EXCERPTED DATA:

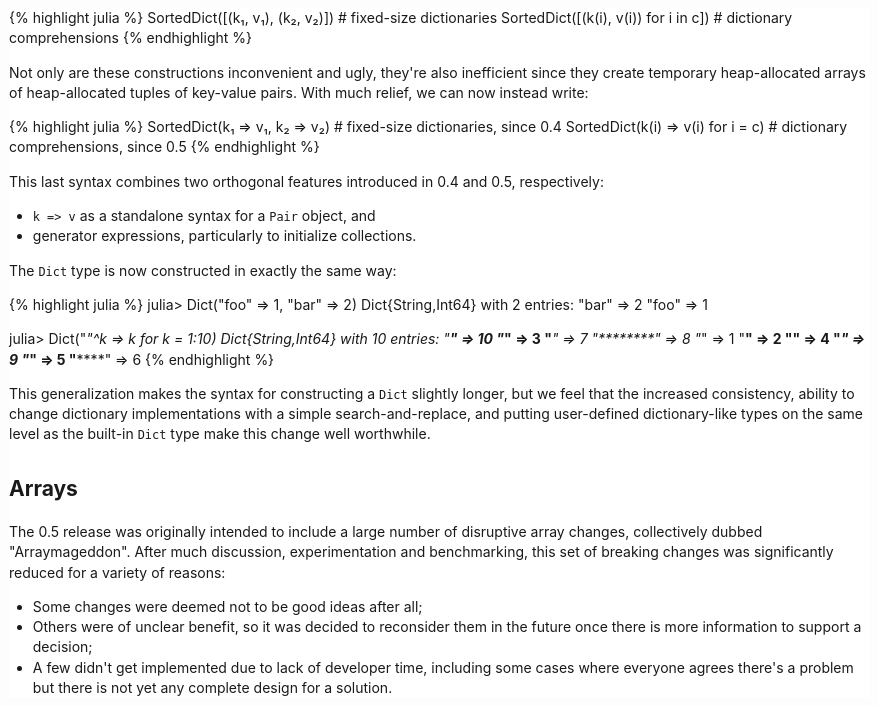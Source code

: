 {% highlight julia %}
SortedDict([(k₁, v₁), (k₂, v₂)])        # fixed-size dictionaries
SortedDict([(k(i), v(i)) for i in c])   # dictionary comprehensions
{% endhighlight %}

Not only are these constructions inconvenient and ugly, they're also inefficient since they create temporary heap-allocated arrays of heap-allocated tuples of key-value pairs.
With much relief, we can now instead write:

{% highlight julia %}
SortedDict(k₁ => v₁, k₂ => v₂)          # fixed-size dictionaries, since 0.4
SortedDict(k(i) => v(i) for i = c)      # dictionary comprehensions, since 0.5
{% endhighlight %}

This last syntax combines two orthogonal features introduced in 0.4 and 0.5, respectively:

- `k => v` as a standalone syntax for a `Pair` object, and
- generator expressions, particularly to initialize collections.

The `Dict` type is now constructed in exactly the same way:

{% highlight julia %}
julia> Dict("foo" => 1, "bar" => 2)
Dict{String,Int64} with 2 entries:
  "bar" => 2
  "foo" => 1

julia> Dict("*"^k => k for k = 1:10)
Dict{String,Int64} with 10 entries:
  "**********" => 10
  "***"        => 3
  "*******"    => 7
  "********"   => 8
  "*"          => 1
  "**"         => 2
  "****"       => 4
  "*********"  => 9
  "*****"      => 5
  "******"     => 6
{% endhighlight %}

This generalization makes the syntax for constructing a `Dict` slightly longer, but we feel that the increased consistency, ability to change dictionary implementations with a simple search-and-replace, and putting user-defined dictionary-like types on the same level as the built-in `Dict` type make this change well worthwhile.

## Arrays

The 0.5 release was originally intended to include a large number of disruptive array changes, collectively dubbed "Arraymageddon".
After much discussion, experimentation and benchmarking, this set of breaking changes was significantly reduced for a variety of reasons:

- Some changes were deemed not to be good ideas after all;
- Others were of unclear benefit, so it was decided to reconsider them in the future once there is more information to support a decision;
- A few didn't get implemented due to lack of developer time, including some cases where everyone agrees there's a problem but there is not yet any complete design for a solution.


[ARM]: https://en.wikipedia.org/wiki/ARM_architecture
[Power]: https://en.wikipedia.org/wiki/Power_Architecture
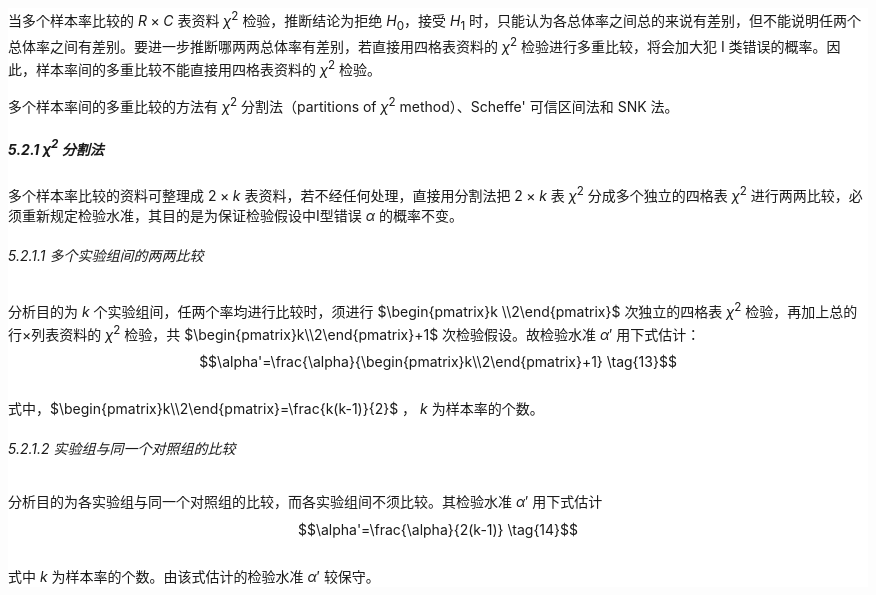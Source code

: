 当多个样本率比较的 $R\times C$ 表资料 $\chi^2$ 检验，推断结论为拒绝 $H_0$，接受 $H_1$ 时，只能认为各总体率之间总的来说有差别，但不能说明任两个总体率之间有差别。要进一步推断哪两两总体率有差别，若直接用四格表资料的 $\chi^2$ 检验进行多重比较，将会加大犯 Ⅰ 类错误的概率。因此，样本率间的多重比较不能直接用四格表资料的 $\chi^2$ 检验。  

多个样本率间的多重比较的方法有 $\chi^2$ 分割法（partitions of $\chi^2$ method）、Scheffe' 可信区间法和 SNK 法。  

##### 5.2.1 $\chi^2$ 分割法  

多个样本率比较的资料可整理成 $2\times k$ 表资料，若不经任何处理，直接用分割法把 $2\times k$ 表 $\chi^2$ 分成多个独立的四格表 $\chi^2$ 进行两两比较，必须重新规定检验水准，其目的是为保证检验假设中Ⅰ型错误 $\alpha$ 的概率不变。  
###### 5.2.1.1 多个实验组间的两两比较  

分析目的为 $k$ 个实验组间，任两个率均进行比较时，须进行 $\begin{pmatrix}k \\2\end{pmatrix}$ 次独立的四格表 $\chi^2$ 检验，再加上总的行×列表资料的 $\chi^2$ 检验，共 $\begin{pmatrix}k\\2\end{pmatrix}+1$ 次检验假设。故检验水准 $\alpha'$ 用下式估计：  
$$\alpha'=\frac{\alpha}{\begin{pmatrix}k\\2\end{pmatrix}+1} \tag{13}$$  
式中，$\begin{pmatrix}k\\2\end{pmatrix}=\frac{k(k-1)}{2}$ ， $k$ 为样本率的个数。  

###### 5.2.1.2 实验组与同一个对照组的比较  

分析目的为各实验组与同一个对照组的比较，而各实验组间不须比较。其检验水准 $\alpha'$ 用下式估计  
$$\alpha'=\frac{\alpha}{2(k-1)} \tag{14}$$  
式中 $k$ 为样本率的个数。由该式估计的检验水准 $\alpha'$ 较保守。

AIM OF THE TASK:
Which lines run from the one holding "分析目的为 $k$ 个实验组间，任两个率均进行比较时，须进行" through the end of the data? Write them out exactly, ends included, and add nothing.

SOLUTION FOR THIS EXERCISE:
分析目的为 $k$ 个实验组间，任两个率均进行比较时，须进行 $\begin{pmatrix}k \\2\end{pmatrix}$ 次独立的四格表 $\chi^2$ 检验，再加上总的行×列表资料的 $\chi^2$ 检验，共 $\begin{pmatrix}k\\2\end{pmatrix}+1$ 次检验假设。故检验水准 $\alpha'$ 用下式估计：  
$$\alpha'=\frac{\alpha}{\begin{pmatrix}k\\2\end{pmatrix}+1} \tag{13}$$  
式中，$\begin{pmatrix}k\\2\end{pmatrix}=\frac{k(k-1)}{2}$ ， $k$ 为样本率的个数。  

###### 5.2.1.2 实验组与同一个对照组的比较  

分析目的为各实验组与同一个对照组的比较，而各实验组间不须比较。其检验水准 $\alpha'$ 用下式估计  
$$\alpha'=\frac{\alpha}{2(k-1)} \tag{14}$$  
式中 $k$ 为样本率的个数。由该式估计的检验水准 $\alpha'$ 较保守。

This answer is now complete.